I guess without proper Jumars it will be harder to clean gear as you can't jump over runners. I just unclip the quickdraw and reclip it below my upper ascender.
 GarethSL 09 Apr 2007
In reply to jamestheyip: prussiks my friend all you need, ultra light and super cheap, just remember the rule always three!
OP jamestheyip 09 Apr 2007
In reply to Gaz lord: Prussicks are good for emergency use but I'm thinking of short multi-pitch aid climbling routes. (Where Jumars are normally used but I want a 'toothless' subsitude) Have climbed a 30m overhang on 2 Prussicks not sure if I want to do it again!
erika 10 Apr 2007
In reply to jamestheyip: I climbed up a vertical fixed rope to the top of a tree, maybe 20 feet, last weekend and it took forever compared to the petzl handheld asscenders and was much more tireing.

Try looking around Arberist (tree climbing) websites, the tend to have specialist gear that could work for you.
OP jamestheyip 10 Apr 2007
In reply to erika: Thanks for yor info but this is still a 'toothed' ascender like Jumars. They work by biting onto the sheath of the rope and are bulky.

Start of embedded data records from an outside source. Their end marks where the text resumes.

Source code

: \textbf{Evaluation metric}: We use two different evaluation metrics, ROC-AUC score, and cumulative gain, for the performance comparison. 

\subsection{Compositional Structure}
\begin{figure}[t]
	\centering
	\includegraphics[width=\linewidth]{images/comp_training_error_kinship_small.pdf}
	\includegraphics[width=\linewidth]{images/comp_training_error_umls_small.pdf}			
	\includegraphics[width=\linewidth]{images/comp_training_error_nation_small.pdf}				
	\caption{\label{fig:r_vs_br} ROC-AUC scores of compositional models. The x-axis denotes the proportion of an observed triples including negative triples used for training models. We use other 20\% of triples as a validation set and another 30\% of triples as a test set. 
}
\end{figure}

OP jamestheyip 10 Apr 2007
In reply to erika: Sorry I didn't read the detail. This ascender does look like it does not work by sharp teeth. I'll have a look when I decide I need a pair of proper ascenders in the future.
 wizz walker 10 Apr 2007
In reply to jamestheyip:
> I'm doing some basic aid climbing practices with my 10.5mm dynamic rope. Since the rope is normally used for sport climbing I'm trying to avoid using standard Jumars/mini ascenders with teeth to avoid sheath damage. Besides I won't carry them for Alpine routes (and want to save 60quid!).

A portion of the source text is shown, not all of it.